IA‐MPs are internalized and minimally toxic in LPS‐treated bone marrow‐derived monocytes. Cell death (%, A) and total cell count (%, B) after 24 h IA‐MP treatment (IA‐MP concentrations: 0, 0.001, 0.025, 0.05, 0.1, 0.25, and 0.5 mg million⁻¹ cells). C) Representative BMDM uptake (DAPI (blue; cell nuclei); Rhodamine 6G (red; labeled IA‐MPs)) after 24 h of IA‐MP treatment of 0.5, 0.1, 0.01, and 0 mg million⁻¹ cells (scale bar = 100 µm). Data are expressed as mean ± SD, n = 6. Statistical significance is indicated as * p < 0.05, ** p < 0.01, *** p < 0.001, **** p < 0.0001.

Figure 3

IA‐MPs modulate inflammatory macrophage signaling. Comparative BMDM expression of pro‐inflammatory macrophage markers. A) Relative transcript expression (2^−∆∆CT) of IL‐6, IL‐1β, Ccl5, IL‐12p40, Nos2, Hif‐1α, Gclm, Nqo1, Hmox1, Gsr, and Taldo. B,C) Expression of inflammatory B) IL‐6 (6, 12, and 24 h) and C) TNF‐α protein expression. Expression is normalized to LPS media. Data are expressed as mean ± SD, n = 3 (q‐PCR media condition), n = 5 (ELISA 4OI treatment condition), or 6 (all other experimental treatments). Statistical significance is indicated by * p < 0.05 ** p < 0.01, *** p < 0.001, **** p < 0.0001.

Figure 4

IA‐MPs modulate inflammatory macrophage signaling in an uptake‐specific manner. A–C) Expression of pro‐inflammatory markers by IA‐MP‐treated BMDMs is altered by IA‐MP uptake. A) IA‐MP‐treated BMDMs were gated according to PE (Rhodamine 6G) and SSC to generate low‐ and high‐uptake groups for analysis. B) Representative histograms of IL‐6, IL‐12p40, and MHC‐II expression in IA‐MP low‐ and high‐uptake subpopulations.

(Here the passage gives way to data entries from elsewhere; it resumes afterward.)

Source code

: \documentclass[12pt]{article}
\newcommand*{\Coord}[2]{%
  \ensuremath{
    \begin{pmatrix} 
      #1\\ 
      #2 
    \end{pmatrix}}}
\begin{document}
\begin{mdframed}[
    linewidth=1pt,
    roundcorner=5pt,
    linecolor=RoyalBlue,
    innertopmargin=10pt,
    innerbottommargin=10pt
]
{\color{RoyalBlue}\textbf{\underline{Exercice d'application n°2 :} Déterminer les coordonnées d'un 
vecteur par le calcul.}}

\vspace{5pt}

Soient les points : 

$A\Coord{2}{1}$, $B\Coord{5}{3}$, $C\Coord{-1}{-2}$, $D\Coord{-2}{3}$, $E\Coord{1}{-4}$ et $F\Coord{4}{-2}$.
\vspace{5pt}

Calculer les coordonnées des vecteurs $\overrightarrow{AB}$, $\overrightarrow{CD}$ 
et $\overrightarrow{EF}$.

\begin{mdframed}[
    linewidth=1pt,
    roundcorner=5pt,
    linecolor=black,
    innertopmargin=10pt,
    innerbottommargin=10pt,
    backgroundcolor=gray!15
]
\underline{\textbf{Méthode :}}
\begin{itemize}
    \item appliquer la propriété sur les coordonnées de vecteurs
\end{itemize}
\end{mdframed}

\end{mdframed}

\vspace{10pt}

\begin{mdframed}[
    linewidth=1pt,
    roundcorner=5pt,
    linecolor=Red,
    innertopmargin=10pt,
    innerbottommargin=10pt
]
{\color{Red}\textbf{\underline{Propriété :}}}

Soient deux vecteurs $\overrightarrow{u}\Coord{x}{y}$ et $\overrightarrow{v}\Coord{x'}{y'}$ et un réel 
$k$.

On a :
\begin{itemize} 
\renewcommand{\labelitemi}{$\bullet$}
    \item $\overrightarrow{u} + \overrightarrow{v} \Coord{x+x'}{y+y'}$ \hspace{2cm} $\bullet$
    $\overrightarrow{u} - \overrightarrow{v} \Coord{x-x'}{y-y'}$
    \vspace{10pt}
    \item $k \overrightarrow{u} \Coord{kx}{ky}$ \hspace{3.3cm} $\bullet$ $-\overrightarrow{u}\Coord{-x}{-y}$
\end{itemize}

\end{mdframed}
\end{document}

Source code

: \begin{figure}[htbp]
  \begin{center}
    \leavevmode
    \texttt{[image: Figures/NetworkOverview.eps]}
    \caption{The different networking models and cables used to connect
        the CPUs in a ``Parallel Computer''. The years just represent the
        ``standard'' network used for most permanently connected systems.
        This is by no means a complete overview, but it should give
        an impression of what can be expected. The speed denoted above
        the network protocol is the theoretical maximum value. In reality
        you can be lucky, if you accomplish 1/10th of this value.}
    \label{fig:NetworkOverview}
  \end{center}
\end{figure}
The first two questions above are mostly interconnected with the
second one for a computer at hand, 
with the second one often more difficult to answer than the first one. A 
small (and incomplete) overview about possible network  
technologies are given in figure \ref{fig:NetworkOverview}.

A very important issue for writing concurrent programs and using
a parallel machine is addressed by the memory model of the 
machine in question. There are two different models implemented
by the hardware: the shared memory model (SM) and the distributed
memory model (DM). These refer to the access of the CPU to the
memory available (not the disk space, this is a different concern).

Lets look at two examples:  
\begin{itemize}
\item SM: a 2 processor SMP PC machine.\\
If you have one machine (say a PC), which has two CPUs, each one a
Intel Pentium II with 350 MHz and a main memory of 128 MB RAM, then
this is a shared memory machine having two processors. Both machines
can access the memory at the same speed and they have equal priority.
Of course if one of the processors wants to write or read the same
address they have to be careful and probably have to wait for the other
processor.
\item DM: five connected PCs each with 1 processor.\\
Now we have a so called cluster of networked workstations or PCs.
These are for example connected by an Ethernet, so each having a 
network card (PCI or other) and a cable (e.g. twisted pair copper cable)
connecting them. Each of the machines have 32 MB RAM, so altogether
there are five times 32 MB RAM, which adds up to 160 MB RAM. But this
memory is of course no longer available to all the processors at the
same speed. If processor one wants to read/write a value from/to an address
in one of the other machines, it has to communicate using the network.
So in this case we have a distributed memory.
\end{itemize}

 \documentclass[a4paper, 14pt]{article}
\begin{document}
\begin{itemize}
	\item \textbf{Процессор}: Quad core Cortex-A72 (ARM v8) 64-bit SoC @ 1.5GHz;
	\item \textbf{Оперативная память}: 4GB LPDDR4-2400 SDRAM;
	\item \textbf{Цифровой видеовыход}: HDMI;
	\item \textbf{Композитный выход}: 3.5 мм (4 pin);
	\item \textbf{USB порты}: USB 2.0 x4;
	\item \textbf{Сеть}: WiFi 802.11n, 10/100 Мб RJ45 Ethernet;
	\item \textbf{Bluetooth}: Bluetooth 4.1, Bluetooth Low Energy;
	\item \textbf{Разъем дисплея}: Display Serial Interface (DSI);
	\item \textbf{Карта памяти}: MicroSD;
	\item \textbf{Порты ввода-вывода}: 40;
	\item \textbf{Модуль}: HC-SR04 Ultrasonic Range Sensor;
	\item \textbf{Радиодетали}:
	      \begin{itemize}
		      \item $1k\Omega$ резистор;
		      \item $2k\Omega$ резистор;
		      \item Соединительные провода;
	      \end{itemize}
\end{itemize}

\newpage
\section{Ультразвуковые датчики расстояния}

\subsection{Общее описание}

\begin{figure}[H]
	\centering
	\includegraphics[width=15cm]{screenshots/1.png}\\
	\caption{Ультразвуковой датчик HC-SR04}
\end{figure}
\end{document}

C) Quantitative expression of IL‐6, IL‐12p40, and MHC‐II in macrophage‐based treatment with IA (5 mmol L⁻¹), 4OI (0.125 mmol L⁻¹), or IA‐MPs (low and high relative uptake). Data are expressed as mean ± SD, n = 6. Statistical significance is indicated by * p < 0.05 ** p < 0.01, *** p < 0.001, **** p < 0.0001.

Figure 5

IA‐MPs alter macrophage metabolic function. A) Graphic overview of flow cytometric SCENITH method used to assess reliance on oxidative or glycolytic metabolism through quantification of protein synthesis (corresponding to the level of puromycin incorporation). B) Modal histogram representation of SCENITH‐quantified puromycin levels differentiated by control (black), harringtonine (grey), oligomycin A (pink), and 2DG (purple) treatment conditions. C) SCENITH‐quantified puromycin mean fluorescence intensity in control, harringtonine, oligomycin, and 2DG conditions of macrophages treated with IA‐MPs with respect to media ± LPS. D–F) Respirometric outputs of human macrophage cultures in control, low‐ or high‐dose IA‐MPs, or bulk IA treatments, including D) oxygen consumption rate, E) non‐mitochondrial oxygen consumption, and F) uncoupled: control ratio. G) Relative transcript expression (2^−∆∆CT) of Glut‐1, HK‐1, SDHA, and PKM‐1. Data are expressed as mean ± SD, n = 3 (media) or 6 (experimental treatments). Statistical significance is indicated as *p < 0.05 ** p < 0.01, *** p < 0.001, **** p < 0.0001.